# Law on cob adjustments



## laurabryant (Oct 26, 2011)

I hope someone can help me i have a few questions on taking write offs when dealing with dual coverage. I thought you only take the write off from the primary insurance, but isn't there an exception when you can take the secondary instead of the primary's?  If you are not providers with the  primary insurance but you are with the secondary then do you have to take the write off on the secondary insurance since your not taking one with the primary because your not a provider? One last question ..... If the primary insurance denies for preexisting condition there isn't a write off, but if the secondary pays do you have to take a write off since you didn't on the primary?  I hope i am making since and someone can help me!


----------



## ajs (Oct 26, 2011)

For COB, if you are contracted with either insurance you are obligated to write off something.  How much of a write off depends on the situation.

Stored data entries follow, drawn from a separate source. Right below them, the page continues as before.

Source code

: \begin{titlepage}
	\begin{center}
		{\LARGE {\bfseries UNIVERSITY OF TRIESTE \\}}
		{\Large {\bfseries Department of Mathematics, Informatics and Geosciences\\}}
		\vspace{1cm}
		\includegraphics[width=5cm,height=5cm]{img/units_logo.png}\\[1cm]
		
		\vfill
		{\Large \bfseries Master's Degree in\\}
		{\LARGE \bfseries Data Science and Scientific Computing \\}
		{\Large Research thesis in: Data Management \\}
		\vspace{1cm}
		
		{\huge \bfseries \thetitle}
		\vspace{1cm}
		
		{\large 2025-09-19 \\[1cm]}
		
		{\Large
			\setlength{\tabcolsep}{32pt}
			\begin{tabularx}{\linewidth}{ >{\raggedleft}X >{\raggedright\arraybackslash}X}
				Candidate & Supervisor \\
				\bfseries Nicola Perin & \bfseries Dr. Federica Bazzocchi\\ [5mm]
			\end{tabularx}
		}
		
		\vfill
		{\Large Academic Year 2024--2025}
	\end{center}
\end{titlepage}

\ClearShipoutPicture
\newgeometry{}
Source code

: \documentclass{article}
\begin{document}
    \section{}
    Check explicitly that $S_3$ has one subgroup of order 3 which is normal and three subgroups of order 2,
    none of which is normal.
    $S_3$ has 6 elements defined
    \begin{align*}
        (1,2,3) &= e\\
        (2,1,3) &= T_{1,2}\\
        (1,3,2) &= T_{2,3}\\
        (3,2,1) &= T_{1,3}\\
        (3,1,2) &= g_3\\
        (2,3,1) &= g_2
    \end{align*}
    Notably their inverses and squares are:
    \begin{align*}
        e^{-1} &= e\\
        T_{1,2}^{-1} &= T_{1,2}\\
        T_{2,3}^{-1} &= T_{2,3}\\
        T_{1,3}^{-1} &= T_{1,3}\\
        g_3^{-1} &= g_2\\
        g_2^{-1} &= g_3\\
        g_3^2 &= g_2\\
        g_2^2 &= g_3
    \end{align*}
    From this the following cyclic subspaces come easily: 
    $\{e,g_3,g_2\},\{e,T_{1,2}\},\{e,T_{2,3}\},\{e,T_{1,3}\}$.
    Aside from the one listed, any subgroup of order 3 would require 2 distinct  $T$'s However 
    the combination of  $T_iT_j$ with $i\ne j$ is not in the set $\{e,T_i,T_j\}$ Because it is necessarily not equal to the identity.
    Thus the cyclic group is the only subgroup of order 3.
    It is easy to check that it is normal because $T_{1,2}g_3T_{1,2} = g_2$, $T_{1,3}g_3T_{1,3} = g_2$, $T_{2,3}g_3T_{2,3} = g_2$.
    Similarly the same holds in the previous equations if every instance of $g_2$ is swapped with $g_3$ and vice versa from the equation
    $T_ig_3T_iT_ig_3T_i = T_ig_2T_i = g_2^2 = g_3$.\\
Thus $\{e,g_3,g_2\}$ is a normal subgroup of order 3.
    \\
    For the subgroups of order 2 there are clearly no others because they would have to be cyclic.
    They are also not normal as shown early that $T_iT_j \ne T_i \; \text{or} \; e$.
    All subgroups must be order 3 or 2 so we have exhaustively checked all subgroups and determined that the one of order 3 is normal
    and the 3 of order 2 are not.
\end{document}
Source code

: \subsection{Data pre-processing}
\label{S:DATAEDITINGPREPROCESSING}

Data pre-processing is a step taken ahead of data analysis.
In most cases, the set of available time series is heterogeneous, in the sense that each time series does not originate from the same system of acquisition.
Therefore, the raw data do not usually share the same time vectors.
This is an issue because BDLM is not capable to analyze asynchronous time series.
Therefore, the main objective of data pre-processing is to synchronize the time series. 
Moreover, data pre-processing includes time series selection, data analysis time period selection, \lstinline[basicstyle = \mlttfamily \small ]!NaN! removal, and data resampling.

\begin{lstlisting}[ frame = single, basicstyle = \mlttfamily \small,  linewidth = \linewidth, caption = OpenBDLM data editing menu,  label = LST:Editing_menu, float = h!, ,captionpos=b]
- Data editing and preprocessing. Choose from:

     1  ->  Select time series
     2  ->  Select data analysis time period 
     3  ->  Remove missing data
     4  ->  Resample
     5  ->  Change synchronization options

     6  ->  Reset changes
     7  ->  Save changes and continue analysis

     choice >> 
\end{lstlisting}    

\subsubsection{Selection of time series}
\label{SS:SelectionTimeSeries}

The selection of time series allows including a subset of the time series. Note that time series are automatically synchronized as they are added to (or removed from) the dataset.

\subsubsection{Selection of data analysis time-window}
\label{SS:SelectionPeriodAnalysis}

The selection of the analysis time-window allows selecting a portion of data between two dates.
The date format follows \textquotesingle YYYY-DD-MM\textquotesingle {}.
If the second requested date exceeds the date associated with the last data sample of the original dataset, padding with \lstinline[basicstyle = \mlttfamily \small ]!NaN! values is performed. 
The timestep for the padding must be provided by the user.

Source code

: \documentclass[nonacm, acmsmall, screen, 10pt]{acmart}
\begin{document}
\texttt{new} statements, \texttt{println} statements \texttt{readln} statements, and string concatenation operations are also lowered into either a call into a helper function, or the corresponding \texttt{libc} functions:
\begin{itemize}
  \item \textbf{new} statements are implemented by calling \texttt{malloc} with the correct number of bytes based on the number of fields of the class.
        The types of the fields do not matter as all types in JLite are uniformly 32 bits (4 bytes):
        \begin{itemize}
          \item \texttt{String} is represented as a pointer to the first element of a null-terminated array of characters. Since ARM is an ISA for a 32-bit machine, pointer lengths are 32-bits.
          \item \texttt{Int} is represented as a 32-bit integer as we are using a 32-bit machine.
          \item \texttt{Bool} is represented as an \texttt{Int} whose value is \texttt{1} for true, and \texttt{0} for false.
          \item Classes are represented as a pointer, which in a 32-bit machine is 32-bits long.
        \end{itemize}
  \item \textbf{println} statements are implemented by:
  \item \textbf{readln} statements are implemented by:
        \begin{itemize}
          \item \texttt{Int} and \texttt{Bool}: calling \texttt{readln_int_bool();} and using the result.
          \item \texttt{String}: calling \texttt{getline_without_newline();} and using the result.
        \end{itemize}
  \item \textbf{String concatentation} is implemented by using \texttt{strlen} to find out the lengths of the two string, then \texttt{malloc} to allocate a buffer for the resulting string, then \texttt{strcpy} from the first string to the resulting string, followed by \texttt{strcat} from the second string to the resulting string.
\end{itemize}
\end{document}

If you are contracted either plan, you must take contractual write offs, but you can limit it to which one is the highest.  Take the write off on the primary and when the secondary comes in, compare it to the primary plan.  If the secondary has a greater write off, then add the difference to what you took on the primary plan.  If the secondary write off is less than the primary, then you do not have to change what has already been written off.  Between two insurances with payments and write offs, you should not end up with a credit on the account.

If you are not contracted with one plan or the other, you are not obligated to take write offs on the non-contracted plan, but you must always consider contractual write offs for plans you are contracted with, no matter if they are the primary or secondary plan.  You must consider each plan individually in these cases.

I hope this helps...


----------



## laurabryant (Oct 26, 2011)

Thank you so much that helps alot, but i am kind of confused on one thing....if you are contracted with the primary and secondary insurance you always take the greater write off...right?


----------